Instructions to follow |
Find all lines in the listing that include the word "with", then copy them.

Material for this exercise |
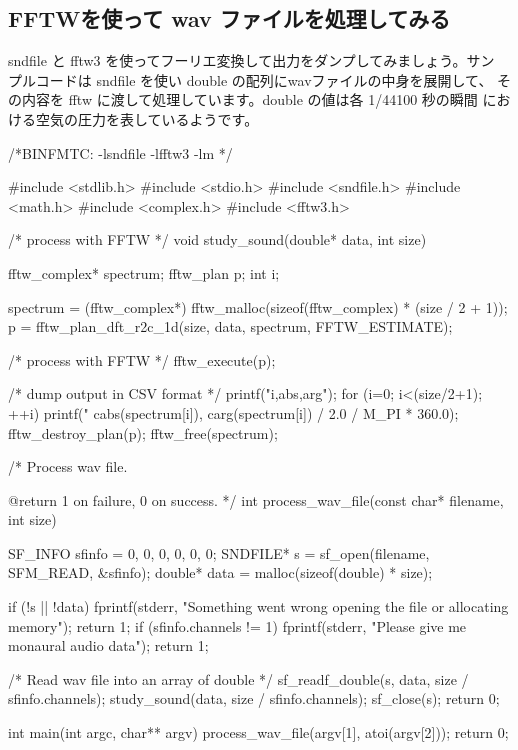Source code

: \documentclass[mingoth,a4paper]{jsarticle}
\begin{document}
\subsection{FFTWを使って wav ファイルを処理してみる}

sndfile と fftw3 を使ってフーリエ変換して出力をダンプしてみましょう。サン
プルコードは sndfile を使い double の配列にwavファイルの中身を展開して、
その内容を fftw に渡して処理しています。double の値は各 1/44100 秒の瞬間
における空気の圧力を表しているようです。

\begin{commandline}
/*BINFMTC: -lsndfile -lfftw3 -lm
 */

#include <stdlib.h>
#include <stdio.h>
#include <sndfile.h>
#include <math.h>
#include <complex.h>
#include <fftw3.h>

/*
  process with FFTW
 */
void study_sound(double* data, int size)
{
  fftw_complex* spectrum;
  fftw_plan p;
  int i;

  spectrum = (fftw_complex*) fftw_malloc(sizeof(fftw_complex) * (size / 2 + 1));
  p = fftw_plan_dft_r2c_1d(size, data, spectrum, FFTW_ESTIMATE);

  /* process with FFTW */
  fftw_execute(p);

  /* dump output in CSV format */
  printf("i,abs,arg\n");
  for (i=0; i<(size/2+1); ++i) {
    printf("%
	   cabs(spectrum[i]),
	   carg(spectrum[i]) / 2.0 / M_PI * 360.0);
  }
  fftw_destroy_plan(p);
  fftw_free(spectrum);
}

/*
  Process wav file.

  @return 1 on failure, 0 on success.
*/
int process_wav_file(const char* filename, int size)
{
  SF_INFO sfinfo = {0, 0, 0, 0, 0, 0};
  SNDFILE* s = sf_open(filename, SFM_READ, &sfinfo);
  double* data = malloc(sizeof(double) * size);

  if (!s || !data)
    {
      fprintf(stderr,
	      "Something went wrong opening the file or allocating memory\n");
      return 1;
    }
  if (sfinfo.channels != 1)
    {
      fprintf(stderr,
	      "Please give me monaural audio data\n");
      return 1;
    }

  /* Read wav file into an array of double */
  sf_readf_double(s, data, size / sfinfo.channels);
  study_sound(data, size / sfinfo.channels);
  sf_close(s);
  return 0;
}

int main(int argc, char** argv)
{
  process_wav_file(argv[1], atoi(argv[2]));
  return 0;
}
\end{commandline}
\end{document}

---

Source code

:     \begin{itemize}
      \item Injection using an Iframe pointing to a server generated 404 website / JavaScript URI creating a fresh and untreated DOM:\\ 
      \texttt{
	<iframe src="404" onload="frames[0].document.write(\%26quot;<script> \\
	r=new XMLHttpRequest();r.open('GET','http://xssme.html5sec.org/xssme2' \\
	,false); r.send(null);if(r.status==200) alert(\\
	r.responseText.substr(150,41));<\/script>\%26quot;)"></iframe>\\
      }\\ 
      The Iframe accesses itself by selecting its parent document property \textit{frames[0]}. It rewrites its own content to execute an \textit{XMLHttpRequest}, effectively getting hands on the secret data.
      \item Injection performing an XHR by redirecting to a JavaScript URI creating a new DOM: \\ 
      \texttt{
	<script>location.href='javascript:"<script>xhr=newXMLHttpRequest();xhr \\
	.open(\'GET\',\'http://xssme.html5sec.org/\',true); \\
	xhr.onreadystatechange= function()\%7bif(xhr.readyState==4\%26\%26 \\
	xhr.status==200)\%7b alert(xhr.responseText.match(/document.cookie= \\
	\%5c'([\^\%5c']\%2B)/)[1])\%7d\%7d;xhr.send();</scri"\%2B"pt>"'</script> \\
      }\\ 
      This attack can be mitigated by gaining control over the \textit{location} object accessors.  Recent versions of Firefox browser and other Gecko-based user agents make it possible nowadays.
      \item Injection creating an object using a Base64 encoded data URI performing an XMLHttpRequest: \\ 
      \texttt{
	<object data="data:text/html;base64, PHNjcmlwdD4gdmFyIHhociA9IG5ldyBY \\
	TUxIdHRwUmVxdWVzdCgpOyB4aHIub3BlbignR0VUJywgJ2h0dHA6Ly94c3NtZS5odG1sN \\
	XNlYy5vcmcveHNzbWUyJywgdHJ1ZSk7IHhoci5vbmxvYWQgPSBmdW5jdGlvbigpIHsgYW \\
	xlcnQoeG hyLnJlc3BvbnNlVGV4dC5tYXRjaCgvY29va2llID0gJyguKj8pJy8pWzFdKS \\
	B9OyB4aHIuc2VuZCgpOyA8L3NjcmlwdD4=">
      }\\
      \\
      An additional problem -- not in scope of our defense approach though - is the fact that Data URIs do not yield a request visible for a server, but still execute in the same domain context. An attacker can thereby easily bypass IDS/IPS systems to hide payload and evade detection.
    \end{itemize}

--

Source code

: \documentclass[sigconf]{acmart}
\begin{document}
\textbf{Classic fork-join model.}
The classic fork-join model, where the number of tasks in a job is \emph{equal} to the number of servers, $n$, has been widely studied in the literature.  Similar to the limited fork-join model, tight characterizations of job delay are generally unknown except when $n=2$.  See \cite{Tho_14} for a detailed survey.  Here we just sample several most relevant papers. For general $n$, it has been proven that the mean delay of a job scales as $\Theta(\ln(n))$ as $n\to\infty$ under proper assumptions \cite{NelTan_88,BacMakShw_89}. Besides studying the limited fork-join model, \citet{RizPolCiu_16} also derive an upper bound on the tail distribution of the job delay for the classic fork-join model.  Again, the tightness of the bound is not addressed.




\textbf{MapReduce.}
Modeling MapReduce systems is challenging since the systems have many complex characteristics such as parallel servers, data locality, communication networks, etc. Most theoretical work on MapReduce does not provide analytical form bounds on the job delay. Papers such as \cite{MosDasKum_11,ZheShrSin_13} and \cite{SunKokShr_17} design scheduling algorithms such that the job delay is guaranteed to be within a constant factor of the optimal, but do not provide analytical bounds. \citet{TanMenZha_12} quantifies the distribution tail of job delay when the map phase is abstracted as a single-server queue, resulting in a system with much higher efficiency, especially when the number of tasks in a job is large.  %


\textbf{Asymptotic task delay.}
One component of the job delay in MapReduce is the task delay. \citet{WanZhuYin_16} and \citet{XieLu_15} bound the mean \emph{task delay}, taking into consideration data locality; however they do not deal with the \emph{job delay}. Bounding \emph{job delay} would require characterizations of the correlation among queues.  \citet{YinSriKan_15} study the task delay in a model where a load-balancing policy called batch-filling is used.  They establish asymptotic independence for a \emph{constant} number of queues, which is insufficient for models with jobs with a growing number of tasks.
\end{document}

Answer area |
  process with FFTW
  /* process with FFTW */
Modeling MapReduce systems is challenging since the systems have many complex characteristics such as parallel servers, data locality, communication networks, etc. Most theoretical work on MapReduce does not provide analytical form bounds on the job delay. Papers such as \cite{MosDasKum_11,ZheShrSin_13} and \cite{SunKokShr_17} design scheduling algorithms such that the job delay is guaranteed to be within a constant factor of the optimal, but do not provide analytical bounds. \citet{TanMenZha_12} quantifies the distribution tail of job delay when the map phase is abstracted as a single-server queue, resulting in a system with much higher efficiency, especially when the number of tasks in a job is large.  %
One component of the job delay in MapReduce is the task delay. \citet{WanZhuYin_16} and \citet{XieLu_15} bound the mean \emph{task delay}, taking into consideration data locality; however they do not deal with the \emph{job delay}. Bounding \emph{job delay} would require characterizations of the correlation among queues.  \citet{YinSriKan_15} study the task delay in a model where a load-balancing policy called batch-filling is used.  They establish asymptotic independence for a \emph{constant} number of queues, which is insufficient for models with jobs with a growing number of tasks.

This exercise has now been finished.